There was an excruciating pause where neither of them spoke. Leigha hesitated, as if she were waiting for a thank you. Harriet couldn’t speak; pain had risen up inside her like bile. Leigha stared down at her own fingers, fiddling with her chain.

Without another word, Leigha turned and marched across the intersection, walking away and out of sight. She walked under a streetlight at the last possible minute, coming alive suddenly in a riot of dark hair and yellow dress, before being consigned to the shadows of the campus wall, leaving Harriet alone with a regret that felt physical enough to choke her.

Nicky laughed delightedly as the DJ and the congregation of women behind her egged her on.

‘Okay!’ she called. ‘Okay! One!’ She swung the now slightly worse for wear bouquet up and then brought it back down to her chest. ‘Two!’

She pitched the flowers gently over her shoulder as she shouted ‘three’, causing the women behind her to jump and scatter.

‘Christ!’ Leigha mumbled, smartly stepping sideways and out of the trajectory. Miles’ teenage sister squealed and shot forward, arms outstretched for the prize.

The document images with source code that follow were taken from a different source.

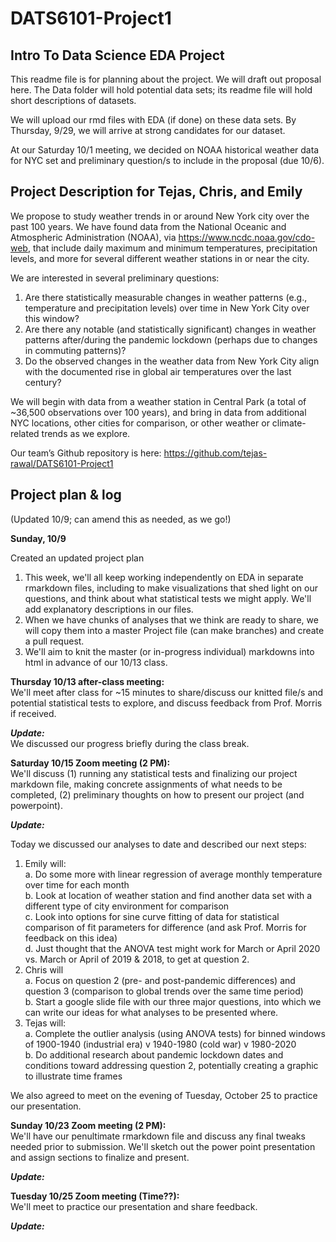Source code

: # DATS6101-Project1

## Intro To Data Science EDA Project

This readme file is for planning about the project. We will draft out proposal here. The Data folder will hold potential data sets; its readme file will hold short descriptions of datasets.

We will upload our rmd files with EDA (if done) on these data sets. By Thursday, 9/29, we will arrive at strong candidates for our dataset.

At our Saturday 10/1 meeting, we decided on NOAA historical weather data for NYC set and preliminary question/s to include in the proposal (due 10/6).


## Project Description for Tejas, Chris, and Emily    

We propose to study weather trends in or around New York city over the past 100 years. We have found data from the National Oceanic and Atmospheric Administration (NOAA), via https://www.ncdc.noaa.gov/cdo-web, that include daily maximum and minimum temperatures, precipitation levels, and more for several different weather stations in or near the city.  

We are interested in several preliminary questions:  
1. Are there statistically measurable changes in weather patterns (e.g., temperature and precipitation levels) over time in New York City over this window?  
2. Are there any notable (and statistically significant) changes in weather patterns after/during the pandemic lockdown (perhaps due to changes in commuting patterns)?  
3. Do the observed changes in the weather data from New York City align with the documented rise in global air temperatures over the last century?  

We will begin with data from a weather station in Central Park (a total of ~36,500 observations over 100 years), and bring in data from additional NYC locations, other cities for comparison, or other weather or climate-related trends as we explore.

Our team’s Github repository is here: https://github.com/tejas-rawal/DATS6101-Project1
  

## Project plan & log

(Updated 10/9; can amend this as needed, as we go!)  

**Sunday, 10/9**  

Created an updated project plan  

1. This week, we'll all keep working independently on EDA in separate rmarkdown files, including to make visualizations that shed light on our questions, and think about what statistical tests we might apply. We'll add explanatory descriptions in our files.  
2. When we have chunks of analyses that we think are ready to share, we will copy them into a master Project file (can make branches) and create a pull request.  
3. We'll aim to knit the master (or in-progress individual) markdowns into html in advance of our 10/13 class.  


**Thursday 10/13 after-class meeting:**  
We'll meet after class for ~15 minutes to share/discuss our knitted file/s and potential statistical tests to explore, and discuss feedback from Prof. Morris if received.  

***Update:***  
We discussed our progress briefly during the class break.


**Saturday 10/15 Zoom meeting (2 PM):**  
We'll discuss (1) running any statistical tests and finalizing our project markdown file, making concrete assignments of what needs to be completed, (2) preliminary thoughts on how to present our project (and powerpoint).  

***Update:***  

Today we discussed our analyses to date and described our next steps:  
1. Emily will:  
  a. Do some more with linear regression of average monthly temperature over time for each month  
  b. Look at location of weather station and find another data set with a different type of city environment for comparison  
  c. Look into options for sine curve fitting of data for statistical comparison of fit parameters for difference (and ask Prof. Morris for feedback on this idea)  
  d. Just thought that the ANOVA test might work for March or April 2020 vs. March or April of 2019 & 2018, to get at question 2.  
2. Chris will   
  a. Focus on question 2 (pre- and post-pandemic differences) and question 3 (comparison to global trends over the same time period)  
  b. Start a google slide file with our three major questions, into which we can write our ideas for what analyses to be presented where.  
3. Tejas will:  
  a. Complete the outlier analysis (using ANOVA tests) for binned windows of 1900-1940 (industrial era) v 1940-1980 (cold war) v 1980-2020  
  b. Do additional research about pandemic lockdown dates and conditions toward addressing question 2, potentially creating a graphic to illustrate time frames  

We also agreed to meet on the evening of Tuesday, October 25 to practice our presentation.

**Sunday 10/23  Zoom meeting (2 PM):**  
We'll have our penultimate rmarkdown file and discuss any final tweaks needed prior to submission. We'll sketch out the power point presentation and assign sections to finalize and present.  

***Update:***  

**Tuesday 10/25  Zoom meeting (Time??):**  
We'll meet to practice our presentation and share feedback.

***Update:***

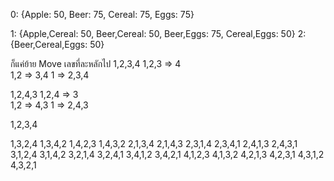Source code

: 


0: {Apple: 50, Beer: 75, Cereal: 75, Eggs: 75}

1: {Apple,Cereal: 50, Beer,Cereal: 50, Beer,Eggs: 75, Cereal,Eggs: 50}
2: {Beer,Cereal,Eggs: 50}


ก็แค่ย้าย Move เลขที่ละหลักไป
1,2,3,4
1,2,3 => 4    
1,2 => 3,4
1 => 2,3,4

1,2,4,3
1,2,4 => 3    
1,2 => 4,3
1 => 2,4,3

1,2,3,4

1,3,2,4
1,3,4,2
1,4,2,3
1,4,3,2
2,1,3,4
2,1,4,3
2,3,1,4
2,3,4,1
2,4,1,3
2,4,3,1
3,1,2,4
3,1,4,2
3,2,1,4
3,2,4,1
3,4,1,2
3,4,2,1
4,1,2,3
4,1,3,2
4,2,1,3
4,2,3,1
4,3,1,2
4,3,2,1
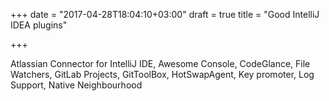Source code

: +++
date = "2017-04-28T18:04:10+03:00"
draft = true
title = "Good IntelliJ IDEA plugins"

+++

Atlassian Connector for IntelliJ IDE,
Awesome Console,
CodeGlance,
File Watchers,
GitLab Projects,
GitToolBox,
HotSwapAgent,
Key promoter,
Log Support,
Native Neighbourhood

The bouquet grazed her, bouncing off her shoulder and smacking the nearby Sukie in the face, forcing her to catch it in her arms. She looked across the tangle of whites and yellows and greens, giving Demi – sitting nearby – a look of mock horror.

Demi, Johnny, Iona and Adam were seeing off the rest of the bottle of vodka; waste not, want not. As the excitement of the bouquet toss faded and the crowd of onlookers dispersed back to their own tables, the DJ announced that he would be playing his final song of the evening: safe journeys one and all.

‘There’s a game I played in my halls last year,’ Iona said, excitedly.

‘I don’t think there’s a single drinking game in the world that you can tell us about that we haven’t played,’ Johnny interrupted her, smugly. Iona glared at him.

‘It’s the one where you have to give a statement about yourself, something you haven’t done—’

‘Never Ever,’ Johnny interrupted again, smirking. ‘Standard!’

Adam shifted. ‘I don’t like that game’ he said. The room filled with the strains of Aerosmith’s
Don’t Wanna Miss A Thing
; apparently once in one evening just wasn’t enough.